### Your objective
Extract all lines that hold "NUNAVUT" from the records below.

-------- Input records

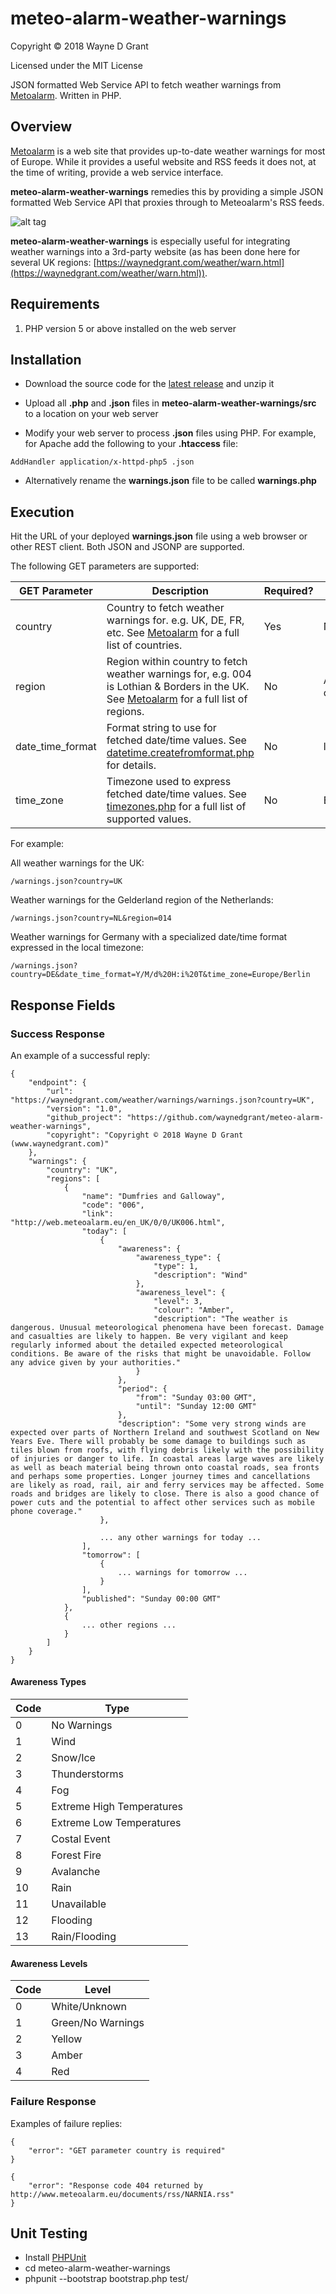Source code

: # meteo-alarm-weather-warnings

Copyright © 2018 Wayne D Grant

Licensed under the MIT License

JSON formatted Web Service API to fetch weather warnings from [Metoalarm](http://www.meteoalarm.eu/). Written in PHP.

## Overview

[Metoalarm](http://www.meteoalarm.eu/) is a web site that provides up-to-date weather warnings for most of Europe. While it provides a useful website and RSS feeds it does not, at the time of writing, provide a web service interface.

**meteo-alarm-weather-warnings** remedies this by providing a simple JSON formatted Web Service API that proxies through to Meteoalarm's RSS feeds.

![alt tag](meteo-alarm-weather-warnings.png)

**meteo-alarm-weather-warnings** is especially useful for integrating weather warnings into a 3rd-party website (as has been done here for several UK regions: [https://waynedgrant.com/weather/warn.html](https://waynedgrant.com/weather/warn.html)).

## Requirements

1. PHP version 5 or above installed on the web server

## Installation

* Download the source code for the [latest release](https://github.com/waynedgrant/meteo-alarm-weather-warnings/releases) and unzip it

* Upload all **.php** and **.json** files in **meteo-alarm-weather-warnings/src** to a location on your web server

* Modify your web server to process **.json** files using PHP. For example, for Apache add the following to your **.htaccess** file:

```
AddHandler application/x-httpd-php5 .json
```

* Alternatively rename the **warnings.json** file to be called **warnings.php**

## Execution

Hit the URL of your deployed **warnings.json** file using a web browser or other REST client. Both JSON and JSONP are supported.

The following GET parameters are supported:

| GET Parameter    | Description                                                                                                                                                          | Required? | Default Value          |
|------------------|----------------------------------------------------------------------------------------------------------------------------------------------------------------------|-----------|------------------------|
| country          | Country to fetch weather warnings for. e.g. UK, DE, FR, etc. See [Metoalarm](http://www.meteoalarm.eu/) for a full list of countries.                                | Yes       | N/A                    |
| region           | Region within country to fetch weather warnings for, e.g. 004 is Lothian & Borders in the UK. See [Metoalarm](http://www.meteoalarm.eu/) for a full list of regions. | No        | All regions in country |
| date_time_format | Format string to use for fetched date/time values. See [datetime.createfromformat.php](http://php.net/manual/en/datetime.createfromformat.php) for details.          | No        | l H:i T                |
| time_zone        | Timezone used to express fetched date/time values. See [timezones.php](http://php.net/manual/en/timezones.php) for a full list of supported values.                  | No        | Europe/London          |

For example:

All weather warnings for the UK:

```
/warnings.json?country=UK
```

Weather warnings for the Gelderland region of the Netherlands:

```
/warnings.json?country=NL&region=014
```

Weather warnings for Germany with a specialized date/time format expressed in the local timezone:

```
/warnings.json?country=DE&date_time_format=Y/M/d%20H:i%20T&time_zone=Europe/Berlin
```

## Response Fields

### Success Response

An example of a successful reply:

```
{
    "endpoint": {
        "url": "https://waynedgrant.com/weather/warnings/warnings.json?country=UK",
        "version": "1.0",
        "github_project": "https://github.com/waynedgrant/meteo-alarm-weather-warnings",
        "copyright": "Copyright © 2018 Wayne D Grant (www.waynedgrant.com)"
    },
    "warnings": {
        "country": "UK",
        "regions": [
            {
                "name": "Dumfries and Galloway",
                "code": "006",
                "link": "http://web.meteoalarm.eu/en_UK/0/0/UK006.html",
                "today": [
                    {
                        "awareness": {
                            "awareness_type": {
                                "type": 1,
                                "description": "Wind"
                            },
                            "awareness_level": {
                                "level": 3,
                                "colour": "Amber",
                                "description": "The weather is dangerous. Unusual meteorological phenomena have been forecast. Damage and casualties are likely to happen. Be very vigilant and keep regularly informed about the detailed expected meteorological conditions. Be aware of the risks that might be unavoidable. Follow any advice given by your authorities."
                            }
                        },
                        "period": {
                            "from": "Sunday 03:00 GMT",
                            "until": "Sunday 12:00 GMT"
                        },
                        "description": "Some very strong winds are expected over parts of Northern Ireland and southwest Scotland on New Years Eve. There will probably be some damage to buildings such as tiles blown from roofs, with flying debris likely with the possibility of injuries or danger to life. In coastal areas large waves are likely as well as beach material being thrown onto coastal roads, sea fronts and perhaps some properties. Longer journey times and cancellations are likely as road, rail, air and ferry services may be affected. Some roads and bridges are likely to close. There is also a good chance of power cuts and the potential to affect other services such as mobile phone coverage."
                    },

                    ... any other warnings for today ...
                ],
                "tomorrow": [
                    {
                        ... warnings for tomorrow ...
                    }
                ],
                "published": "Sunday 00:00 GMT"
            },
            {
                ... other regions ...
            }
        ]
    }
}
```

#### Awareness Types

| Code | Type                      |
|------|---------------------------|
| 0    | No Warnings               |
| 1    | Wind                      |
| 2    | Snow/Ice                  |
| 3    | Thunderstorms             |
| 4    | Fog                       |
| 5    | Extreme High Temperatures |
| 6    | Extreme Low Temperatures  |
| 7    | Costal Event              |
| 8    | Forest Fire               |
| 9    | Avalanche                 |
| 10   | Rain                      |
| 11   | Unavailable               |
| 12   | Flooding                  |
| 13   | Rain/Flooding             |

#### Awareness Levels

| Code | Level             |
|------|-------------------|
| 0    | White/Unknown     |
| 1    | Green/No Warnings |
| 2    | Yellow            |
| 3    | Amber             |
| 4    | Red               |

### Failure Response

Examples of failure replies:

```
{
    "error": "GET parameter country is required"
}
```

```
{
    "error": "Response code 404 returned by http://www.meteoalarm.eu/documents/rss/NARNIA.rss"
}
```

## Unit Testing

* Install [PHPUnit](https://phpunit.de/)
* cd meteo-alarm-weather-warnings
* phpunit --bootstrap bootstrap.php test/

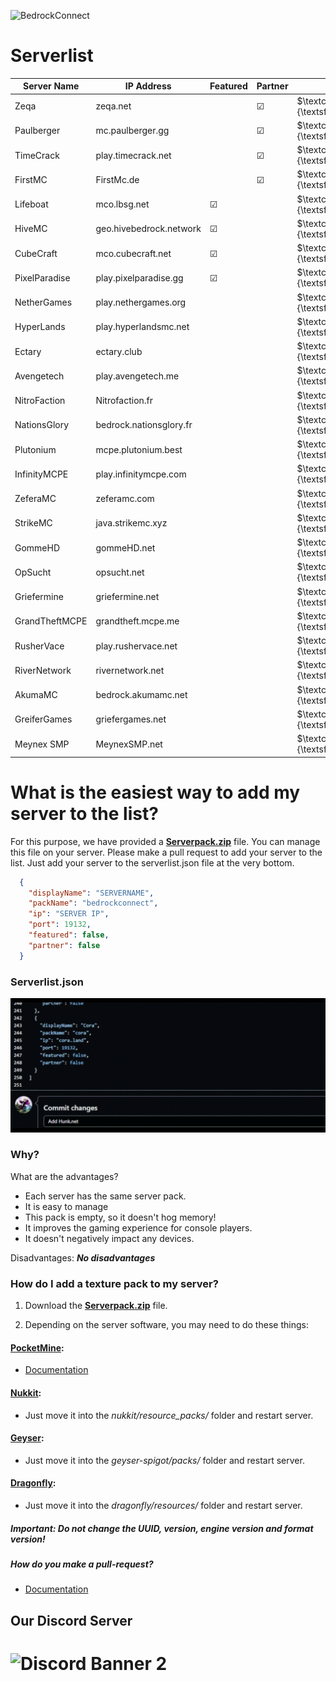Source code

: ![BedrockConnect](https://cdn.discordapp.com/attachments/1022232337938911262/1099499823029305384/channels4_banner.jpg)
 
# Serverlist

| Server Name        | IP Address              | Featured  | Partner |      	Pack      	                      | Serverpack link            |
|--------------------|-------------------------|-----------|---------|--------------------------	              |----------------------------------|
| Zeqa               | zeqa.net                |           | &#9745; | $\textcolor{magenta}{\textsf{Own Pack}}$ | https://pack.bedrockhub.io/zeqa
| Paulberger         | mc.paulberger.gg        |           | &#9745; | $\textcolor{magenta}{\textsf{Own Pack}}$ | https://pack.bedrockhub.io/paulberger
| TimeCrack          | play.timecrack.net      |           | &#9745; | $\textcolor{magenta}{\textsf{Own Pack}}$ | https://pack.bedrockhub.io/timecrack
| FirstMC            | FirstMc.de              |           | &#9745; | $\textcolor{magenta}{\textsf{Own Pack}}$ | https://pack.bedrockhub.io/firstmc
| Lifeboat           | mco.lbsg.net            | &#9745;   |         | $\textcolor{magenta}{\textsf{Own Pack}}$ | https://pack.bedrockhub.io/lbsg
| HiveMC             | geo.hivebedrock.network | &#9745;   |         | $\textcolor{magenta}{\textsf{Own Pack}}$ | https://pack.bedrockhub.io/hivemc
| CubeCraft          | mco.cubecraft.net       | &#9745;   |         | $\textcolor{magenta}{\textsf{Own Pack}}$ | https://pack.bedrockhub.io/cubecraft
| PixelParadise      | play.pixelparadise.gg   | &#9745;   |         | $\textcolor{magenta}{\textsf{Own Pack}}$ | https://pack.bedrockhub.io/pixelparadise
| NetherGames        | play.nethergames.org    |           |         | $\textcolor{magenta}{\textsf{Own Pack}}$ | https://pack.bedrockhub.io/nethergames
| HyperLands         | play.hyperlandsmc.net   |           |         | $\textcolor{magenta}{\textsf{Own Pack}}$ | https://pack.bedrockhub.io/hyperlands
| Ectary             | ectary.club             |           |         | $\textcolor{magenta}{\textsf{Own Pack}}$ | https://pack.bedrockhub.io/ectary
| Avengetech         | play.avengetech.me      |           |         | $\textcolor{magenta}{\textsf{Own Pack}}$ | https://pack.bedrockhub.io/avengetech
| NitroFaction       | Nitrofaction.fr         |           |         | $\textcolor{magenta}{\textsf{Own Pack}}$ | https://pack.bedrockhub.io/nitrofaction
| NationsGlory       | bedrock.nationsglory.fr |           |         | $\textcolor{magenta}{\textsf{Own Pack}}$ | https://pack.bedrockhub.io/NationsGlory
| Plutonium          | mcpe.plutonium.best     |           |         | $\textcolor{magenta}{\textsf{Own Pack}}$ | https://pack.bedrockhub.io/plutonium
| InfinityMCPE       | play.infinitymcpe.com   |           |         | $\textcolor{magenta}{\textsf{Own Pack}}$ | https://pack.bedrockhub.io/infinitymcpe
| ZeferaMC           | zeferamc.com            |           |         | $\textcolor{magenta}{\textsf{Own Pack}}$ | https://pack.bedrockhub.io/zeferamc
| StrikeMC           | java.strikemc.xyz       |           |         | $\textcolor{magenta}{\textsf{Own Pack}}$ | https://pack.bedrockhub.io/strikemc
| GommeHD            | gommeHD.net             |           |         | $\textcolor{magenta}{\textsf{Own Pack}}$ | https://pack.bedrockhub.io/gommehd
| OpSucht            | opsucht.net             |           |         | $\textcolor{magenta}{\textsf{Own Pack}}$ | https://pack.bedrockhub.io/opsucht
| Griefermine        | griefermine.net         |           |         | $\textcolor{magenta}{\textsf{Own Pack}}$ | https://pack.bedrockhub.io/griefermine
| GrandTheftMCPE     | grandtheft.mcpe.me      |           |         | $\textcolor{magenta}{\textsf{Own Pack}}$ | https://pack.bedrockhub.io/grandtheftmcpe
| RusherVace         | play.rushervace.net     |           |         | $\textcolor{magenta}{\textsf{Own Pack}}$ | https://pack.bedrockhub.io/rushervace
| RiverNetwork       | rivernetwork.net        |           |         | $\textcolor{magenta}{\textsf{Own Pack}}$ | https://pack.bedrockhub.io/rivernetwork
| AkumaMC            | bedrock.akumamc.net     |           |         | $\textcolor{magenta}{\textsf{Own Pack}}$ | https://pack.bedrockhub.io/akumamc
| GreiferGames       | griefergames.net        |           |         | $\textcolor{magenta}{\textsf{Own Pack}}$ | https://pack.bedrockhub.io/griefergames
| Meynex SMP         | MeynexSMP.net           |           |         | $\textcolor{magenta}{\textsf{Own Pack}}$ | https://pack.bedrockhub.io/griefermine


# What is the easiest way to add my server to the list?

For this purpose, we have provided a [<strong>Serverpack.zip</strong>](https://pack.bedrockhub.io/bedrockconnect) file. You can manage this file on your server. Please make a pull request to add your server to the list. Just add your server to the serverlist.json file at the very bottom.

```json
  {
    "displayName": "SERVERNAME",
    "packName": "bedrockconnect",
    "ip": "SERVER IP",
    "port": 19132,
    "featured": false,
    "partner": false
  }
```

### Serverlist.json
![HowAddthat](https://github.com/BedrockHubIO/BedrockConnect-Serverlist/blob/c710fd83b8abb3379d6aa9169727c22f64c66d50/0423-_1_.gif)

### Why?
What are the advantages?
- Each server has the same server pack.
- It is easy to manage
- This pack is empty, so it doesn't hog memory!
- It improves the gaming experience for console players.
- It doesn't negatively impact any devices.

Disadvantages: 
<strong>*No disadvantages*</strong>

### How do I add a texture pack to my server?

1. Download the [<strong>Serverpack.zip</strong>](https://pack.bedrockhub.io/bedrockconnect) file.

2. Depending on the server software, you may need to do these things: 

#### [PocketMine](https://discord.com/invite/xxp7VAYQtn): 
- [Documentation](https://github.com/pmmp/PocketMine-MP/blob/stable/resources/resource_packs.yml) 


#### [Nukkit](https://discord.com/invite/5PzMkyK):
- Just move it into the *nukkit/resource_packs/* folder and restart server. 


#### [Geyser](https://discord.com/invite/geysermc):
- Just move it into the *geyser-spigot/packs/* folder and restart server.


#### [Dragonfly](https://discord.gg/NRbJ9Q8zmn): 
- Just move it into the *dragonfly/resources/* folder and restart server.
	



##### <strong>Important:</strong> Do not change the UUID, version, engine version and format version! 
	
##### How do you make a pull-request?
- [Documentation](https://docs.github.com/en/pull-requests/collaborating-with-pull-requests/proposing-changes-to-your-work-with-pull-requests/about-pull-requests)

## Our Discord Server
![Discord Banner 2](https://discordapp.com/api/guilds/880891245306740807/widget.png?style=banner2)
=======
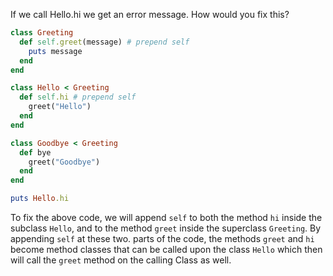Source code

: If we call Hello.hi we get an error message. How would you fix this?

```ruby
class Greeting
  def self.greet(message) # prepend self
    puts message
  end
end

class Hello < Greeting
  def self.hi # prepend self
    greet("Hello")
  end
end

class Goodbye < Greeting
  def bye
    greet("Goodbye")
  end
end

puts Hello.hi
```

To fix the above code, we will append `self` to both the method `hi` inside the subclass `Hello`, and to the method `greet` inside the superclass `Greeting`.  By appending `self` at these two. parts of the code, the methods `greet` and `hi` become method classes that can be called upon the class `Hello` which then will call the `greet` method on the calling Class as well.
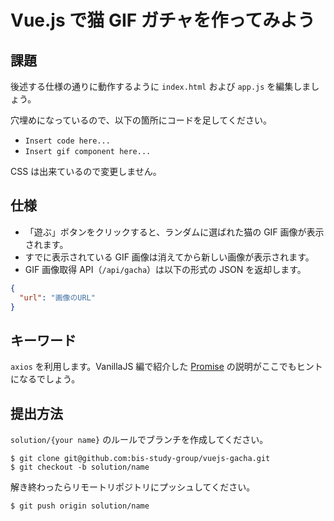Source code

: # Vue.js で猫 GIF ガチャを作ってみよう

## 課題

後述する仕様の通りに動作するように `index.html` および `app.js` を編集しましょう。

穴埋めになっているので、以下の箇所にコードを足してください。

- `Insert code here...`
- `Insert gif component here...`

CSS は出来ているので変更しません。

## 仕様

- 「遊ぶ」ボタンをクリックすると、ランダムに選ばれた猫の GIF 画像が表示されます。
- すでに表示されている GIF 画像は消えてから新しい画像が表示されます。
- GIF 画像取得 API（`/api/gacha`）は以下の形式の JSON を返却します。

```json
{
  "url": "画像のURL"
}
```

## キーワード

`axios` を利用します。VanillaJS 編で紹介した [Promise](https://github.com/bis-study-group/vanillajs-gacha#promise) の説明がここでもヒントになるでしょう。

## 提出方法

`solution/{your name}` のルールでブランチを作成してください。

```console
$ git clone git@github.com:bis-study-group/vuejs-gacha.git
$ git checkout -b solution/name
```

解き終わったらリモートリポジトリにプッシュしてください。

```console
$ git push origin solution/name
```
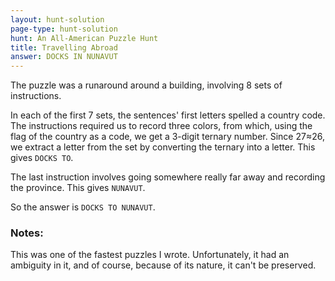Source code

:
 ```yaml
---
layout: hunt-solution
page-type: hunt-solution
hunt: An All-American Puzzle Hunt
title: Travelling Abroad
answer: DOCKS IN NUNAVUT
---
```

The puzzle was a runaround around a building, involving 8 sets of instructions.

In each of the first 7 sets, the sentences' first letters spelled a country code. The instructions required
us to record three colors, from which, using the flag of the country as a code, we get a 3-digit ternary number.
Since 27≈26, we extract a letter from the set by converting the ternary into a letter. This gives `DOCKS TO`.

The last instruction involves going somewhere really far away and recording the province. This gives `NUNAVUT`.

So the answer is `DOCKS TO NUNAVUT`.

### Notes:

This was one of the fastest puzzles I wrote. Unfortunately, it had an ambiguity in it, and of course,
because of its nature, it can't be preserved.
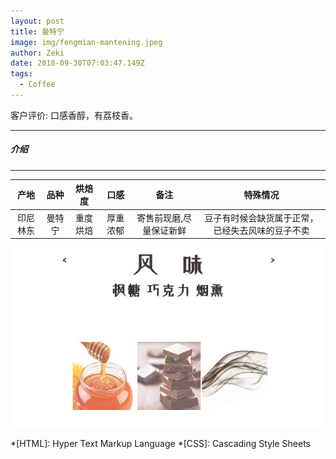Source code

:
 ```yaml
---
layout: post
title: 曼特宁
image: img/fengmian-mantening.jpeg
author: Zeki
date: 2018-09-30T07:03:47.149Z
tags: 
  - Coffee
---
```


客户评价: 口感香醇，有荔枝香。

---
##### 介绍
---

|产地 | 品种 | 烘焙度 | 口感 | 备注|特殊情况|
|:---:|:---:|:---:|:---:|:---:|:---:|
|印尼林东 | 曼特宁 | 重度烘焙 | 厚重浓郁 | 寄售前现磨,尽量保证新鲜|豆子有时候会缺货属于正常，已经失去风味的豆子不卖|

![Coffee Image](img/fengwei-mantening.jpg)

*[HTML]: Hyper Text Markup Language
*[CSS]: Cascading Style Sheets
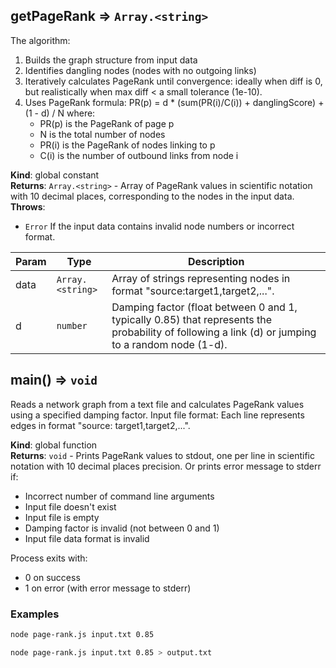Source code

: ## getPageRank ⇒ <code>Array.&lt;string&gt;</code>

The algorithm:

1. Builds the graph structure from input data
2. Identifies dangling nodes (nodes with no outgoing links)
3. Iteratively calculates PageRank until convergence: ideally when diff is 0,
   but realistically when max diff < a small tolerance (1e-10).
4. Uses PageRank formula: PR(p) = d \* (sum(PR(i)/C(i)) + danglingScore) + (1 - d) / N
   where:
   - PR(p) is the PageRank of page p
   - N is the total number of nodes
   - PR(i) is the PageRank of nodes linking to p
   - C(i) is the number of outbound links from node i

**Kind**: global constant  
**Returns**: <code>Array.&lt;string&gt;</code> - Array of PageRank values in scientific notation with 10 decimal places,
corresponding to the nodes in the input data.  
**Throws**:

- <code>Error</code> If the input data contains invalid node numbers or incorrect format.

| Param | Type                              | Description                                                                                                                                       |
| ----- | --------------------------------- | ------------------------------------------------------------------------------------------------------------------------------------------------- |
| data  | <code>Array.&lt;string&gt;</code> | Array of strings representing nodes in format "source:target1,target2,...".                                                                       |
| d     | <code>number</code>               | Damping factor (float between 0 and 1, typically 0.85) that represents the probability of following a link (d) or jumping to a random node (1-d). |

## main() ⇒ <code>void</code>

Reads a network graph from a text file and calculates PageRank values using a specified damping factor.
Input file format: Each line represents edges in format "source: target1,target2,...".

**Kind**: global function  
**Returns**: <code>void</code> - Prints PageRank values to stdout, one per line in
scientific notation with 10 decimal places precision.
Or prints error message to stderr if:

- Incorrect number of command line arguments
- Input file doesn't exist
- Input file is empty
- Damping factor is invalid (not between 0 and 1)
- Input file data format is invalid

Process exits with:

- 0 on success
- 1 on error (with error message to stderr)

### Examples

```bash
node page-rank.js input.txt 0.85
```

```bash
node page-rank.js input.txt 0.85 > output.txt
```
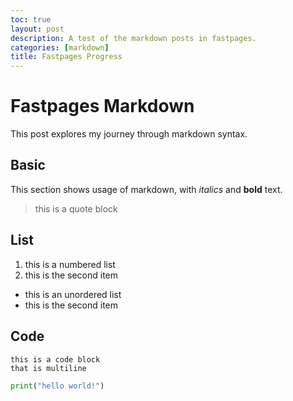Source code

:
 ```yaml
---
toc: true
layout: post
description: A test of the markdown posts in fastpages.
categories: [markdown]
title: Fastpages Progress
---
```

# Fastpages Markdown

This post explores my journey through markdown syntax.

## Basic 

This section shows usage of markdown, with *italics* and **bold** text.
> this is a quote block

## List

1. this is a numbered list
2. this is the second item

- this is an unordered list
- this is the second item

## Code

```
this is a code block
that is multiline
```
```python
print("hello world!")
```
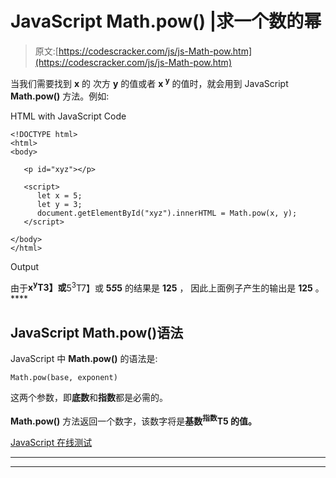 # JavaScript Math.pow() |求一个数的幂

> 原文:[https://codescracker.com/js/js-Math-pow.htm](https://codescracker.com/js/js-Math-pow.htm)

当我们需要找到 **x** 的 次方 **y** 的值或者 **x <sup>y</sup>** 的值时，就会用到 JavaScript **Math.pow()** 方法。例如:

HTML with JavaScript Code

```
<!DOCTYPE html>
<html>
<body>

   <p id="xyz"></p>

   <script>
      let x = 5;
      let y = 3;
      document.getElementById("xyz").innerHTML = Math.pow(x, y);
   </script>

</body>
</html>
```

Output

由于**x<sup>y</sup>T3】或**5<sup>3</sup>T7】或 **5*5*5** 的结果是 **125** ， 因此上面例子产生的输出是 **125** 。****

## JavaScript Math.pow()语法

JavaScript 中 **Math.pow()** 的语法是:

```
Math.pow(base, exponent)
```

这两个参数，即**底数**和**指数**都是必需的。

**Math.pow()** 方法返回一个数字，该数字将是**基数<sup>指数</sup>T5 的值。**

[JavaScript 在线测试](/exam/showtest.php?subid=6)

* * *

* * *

----------------

### Exercise answer
answer: DOCKS IN NUNAVUT
The last instruction involves going somewhere really far away and recording the province. This gives `NUNAVUT`.
So the answer is `DOCKS TO NUNAVUT`.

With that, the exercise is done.